Friday, May 06, 2011


We're subjected today to David Brooks in finger-wagging mode, as he harrumphs about our decadence and moral flabbiness:

Because we take it as a matter of faith that the people are good, we are no longer alert to arrangements that may corrode the character of the nation. For example, many generations had a moral aversion to debt. They believed that to go into debt was to indulge your basest urges and to surrender your future independence. That aversion has clearly been overcome.

We no longer have a leadership class -- of the sort that existed as late as the Truman and Eisenhower administrations -- that believes that governing means finding an equilibrium between different economic interests and a balance between political factions. Instead, we have the politics of solipsism. The political culture encourages politicians and activists to imagine that the country's problems would be solved if other people's interests and values magically disappeared.

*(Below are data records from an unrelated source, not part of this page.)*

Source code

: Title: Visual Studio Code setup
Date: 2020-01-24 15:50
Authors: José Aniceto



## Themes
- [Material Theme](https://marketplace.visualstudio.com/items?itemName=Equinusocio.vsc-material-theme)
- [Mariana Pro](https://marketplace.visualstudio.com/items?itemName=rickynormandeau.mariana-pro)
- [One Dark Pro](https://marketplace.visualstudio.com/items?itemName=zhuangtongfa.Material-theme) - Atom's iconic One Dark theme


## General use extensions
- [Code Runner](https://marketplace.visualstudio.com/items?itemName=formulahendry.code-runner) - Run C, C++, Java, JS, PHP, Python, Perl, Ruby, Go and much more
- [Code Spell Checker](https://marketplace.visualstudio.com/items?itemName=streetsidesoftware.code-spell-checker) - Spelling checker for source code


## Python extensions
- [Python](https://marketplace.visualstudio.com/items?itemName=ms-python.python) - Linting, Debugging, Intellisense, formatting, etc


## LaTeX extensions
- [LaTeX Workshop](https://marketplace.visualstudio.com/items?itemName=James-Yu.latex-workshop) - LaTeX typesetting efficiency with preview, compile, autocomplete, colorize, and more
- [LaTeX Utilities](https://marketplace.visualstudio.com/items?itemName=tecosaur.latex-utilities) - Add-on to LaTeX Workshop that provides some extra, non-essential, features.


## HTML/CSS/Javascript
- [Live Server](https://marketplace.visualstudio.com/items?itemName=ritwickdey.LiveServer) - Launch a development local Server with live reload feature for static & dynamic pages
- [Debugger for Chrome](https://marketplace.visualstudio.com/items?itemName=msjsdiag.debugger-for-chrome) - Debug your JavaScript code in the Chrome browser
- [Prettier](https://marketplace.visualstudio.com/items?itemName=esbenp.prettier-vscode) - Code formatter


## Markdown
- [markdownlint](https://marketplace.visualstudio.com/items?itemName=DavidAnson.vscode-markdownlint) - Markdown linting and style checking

The democratic triumph has created a nation that runs up huge debt and is increasingly incapable of finding a balance between competing interests.

Here's the problem when you're talking about debt and the alleged solipsism of the electorate: We had a president in recent years -- Bill Clinton -- who raised taxes and reduced indebtedness. After a period of adjustment, a solid majority of Americans approved of his economic decisions. The only people who didn't approve were Republicans.

And when Clinton's vice president ran for president and -- unlike his Republican opponent -- didn't promise to cut taxes, and made a much-mocked pledge to keep Social Security tax revenue in a "lockbox" instead of handing out refund checks to the populace, he won the majority of the popular vote. Again, the people who rejected this course, and who responded to George W. Bush's incessant cries of "It's your money," were Republicans.

And on the subject of solipsism in general, and the refusal to take other people's interests into account, what Brooks is saying today was rebutted in advance by The American Prospect's Jamelle Bouie yesterday. Citing a new Pew survey, Bouie wrote:

If you compare Pew's typology groups on "Politics & Elections" and particularly, "support for compromise," you'll find that 70 percent of solid liberals like elected officials who "compromise with those they disagree with." By contrast, only 17 percent of "staunch conservatives" agree. The rest -- or at least, 79 percent -- prefer elected officials who stick to their positions.

Again, this contrast explains a lot about the current state of American politics. Republican politicians refuse to compromise because they are accountable to conservative voters who dislike compromise. Democratic politicians, on the other hand, are in the opposite position: Not only are they accountable to other groups besides liberals but liberals themselves prefer compromise.

So, yes, we have a problem with voters who insist on getting what they want and won't take other people's interests into consideration.

Those voters are called Republicans.


I'll add that what ordinary Republican voters demand isn't necessarily in their self-interest as much as it is in the interests of the wealthy people who use and manipulate them. If David Brooks really wants to find a group of purely solipsistic Americans -- people who "imagine that the country's problems would be solved if other people's interests and values magically disappeared" -- he might want to start with the Forbes 400.